GuidesAPI reference
DiscordDashboard
DiscordDashboard

Create and deploy a general pipeline

How to use the Pipeline Library to create pipelines from any runnable function/model.

Building a Pipeline with Pipeline library

Basic imports

from pipeline import (
    Pipeline,
    PipelineFile,
    Variable,
    pipeline_function,
    pipeline_model,
)

Pipeline - The main class that defines our compute pipeline.

PipelineFile - Pipeline's file storage accessor for uploading files (e.g. model weights, ONNX files etc.)

Variable - Used to define input variables for pipelines.

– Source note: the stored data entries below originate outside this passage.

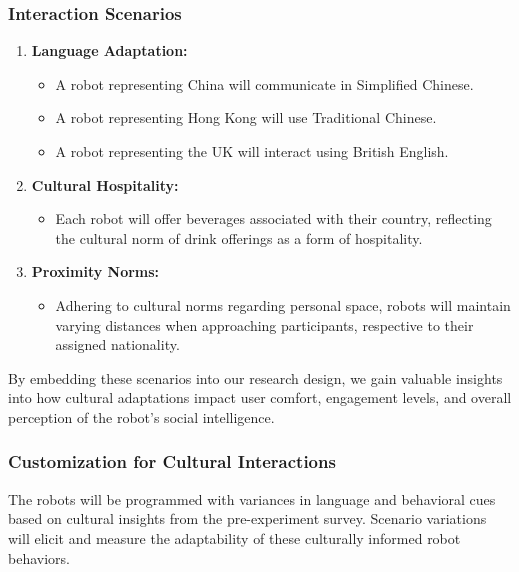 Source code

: \subsubsection{Interaction Scenarios}

\begin{enumerate}
    \item \textbf{Language Adaptation:}
    \begin{itemize}
        \item A robot representing China will communicate in Simplified Chinese.
        \item A robot representing Hong Kong will use Traditional Chinese.
        \item A robot representing the UK will interact using British English.
    \end{itemize}
    
    \item \textbf{Cultural Hospitality:}
    \begin{itemize}
        \item Each robot will offer beverages associated with their country, reflecting the cultural norm of drink offerings as a form of hospitality.
    \end{itemize}
    
    \item \textbf{Proximity Norms:}
    \begin{itemize}
        \item Adhering to cultural norms regarding personal space, robots will maintain varying distances when approaching participants, respective to their assigned nationality.
    \end{itemize}
\end{enumerate}

By embedding these scenarios into our research design, we gain valuable insights into how cultural adaptations impact user comfort, engagement levels, and overall perception of the robot’s social intelligence.

\subsubsection{Customization for Cultural Interactions}

The robots will be programmed with variances in language and behavioral cues based on cultural insights from the pre-experiment survey. Scenario variations will elicit and measure the adaptability of these culturally informed robot behaviors.


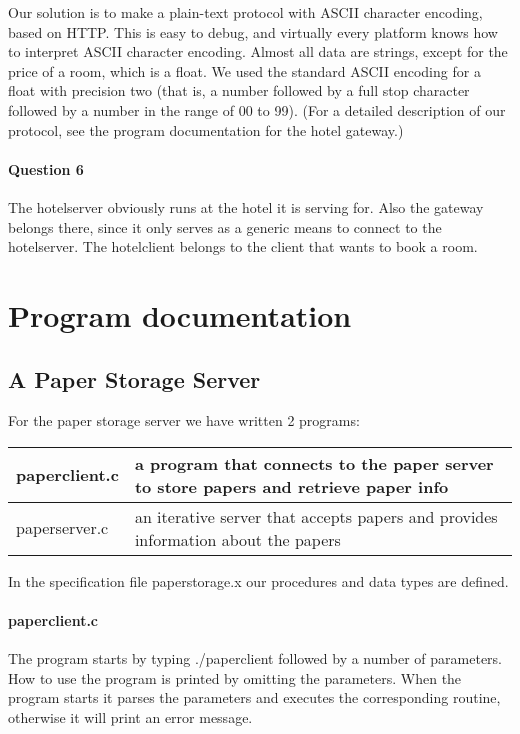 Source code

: \documentclass[a4paper,10pt]{article}
\begin{document}
Our solution is to make a plain-text protocol with ASCII character encoding, based on HTTP. This is easy to debug, and virtually every platform knows how to interpret ASCII character encoding. Almost all data are strings, except for the price of a room, which is a float. We used the standard ASCII encoding for a float with precision two (that is, a number followed by a full stop character followed by a number in the range of 00 to 99). (For a detailed description of our protocol, see the program documentation for the hotel gateway.)

\paragraph{Question 6}
The hotelserver obviously runs at the hotel it is serving for. Also the gateway belongs there, since it only serves as a generic means to connect to the hotelserver. The hotelclient belongs to the client that wants to book a room.

\section{Program documentation}
\subsection{A Paper Storage Server}

For the paper storage server we have written 2 programs:
\begin{center}
\begin{tabular}{ l | p{9cm} }
paperclient.c & a program that connects to the paper server to store papers and retrieve paper info\\ \hline
paperserver.c & an iterative server that accepts papers and provides information about the papers\\
\end{tabular}
\end{center}

In the specification file paperstorage.x our procedures and data types are defined.

\paragraph{paperclient.c}
The program starts by typing ./paperclient followed by a number of parameters. How to use the program is printed by omitting the parameters. When the program starts it parses the parameters and executes the corresponding routine, otherwise it will print an error message.
\end{document}
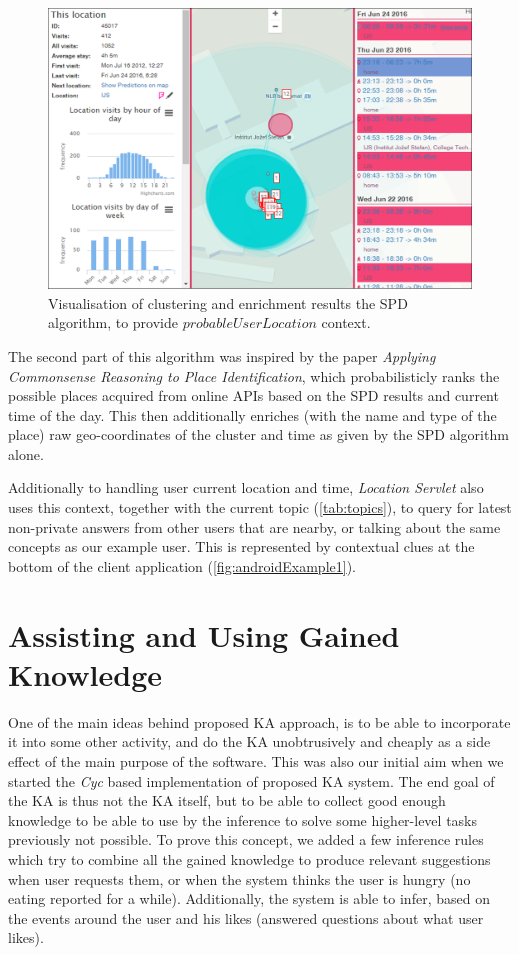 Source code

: \begin{figure}[htb]
	\centering
		\includegraphics[width=1\textwidth]{figures/nextPin.png}
	\caption{Visualisation of clustering and enrichment results the SPD
algorithm, to provide $probableUserLocation$ context.}
	\label{fig:nextPin}
\end{figure}

The second part of this algorithm was inspired by the paper \emph{Applying 
Commonsense Reasoning to Place Identification}\parencite{Mamei2010}, which
probabilisticly ranks the possible places acquired from online APIs based on the
SPD results and current time of the day. This then additionally enriches (with
the name and type of the place) raw geo-coordinates of the cluster and time 
as given by the SPD algorithm alone. 

Additionally to handling user current location and time, 
\emph{Location Servlet} also uses this context, together with the current topic
(\autoref{tab:topics}), to query for latest non-private answers from other
users that are nearby, or talking about the same concepts as our example user.
This is represented by contextual clues at the bottom of the client application
(\autoref{fig:androidExample1}).

\section{Assisting and Using Gained Knowledge}
\label{section:usage}

One of the main ideas behind proposed KA approach, is to be able to incorporate
it into some other activity, and do the KA unobtrusively and cheaply as a side
effect of the main purpose of the software. This was also our initial aim when
we started the \emph{Cyc} based implementation of proposed KA system. The end 
goal of the KA is thus not the KA itself, but to be able to collect good 
enough knowledge to be able to use by the inference to solve some higher-level 
tasks previously not possible. To prove this concept, we added a few inference 
rules which try to combine all the gained knowledge to produce relevant 
suggestions when user requests them, or when the system thinks the user is 
hungry (no eating reported for a while). Additionally, the system is able to 
infer, based on the events around the user and his likes (answered questions 
about what user likes).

pipeline_function - A decorator used to mark pipeline functions and verify the wrapped function correctly parses input/output data. It observes typing syntax used for each variable input to the function and the function's output.

pipeline_model - Wrapper for a class representing a machine learning model.

Pipelines of functions

Here's an example of creating a Pipeline that only uses basic math functions. We will also cover running a pipeline locally and in the cloud at the end of this section.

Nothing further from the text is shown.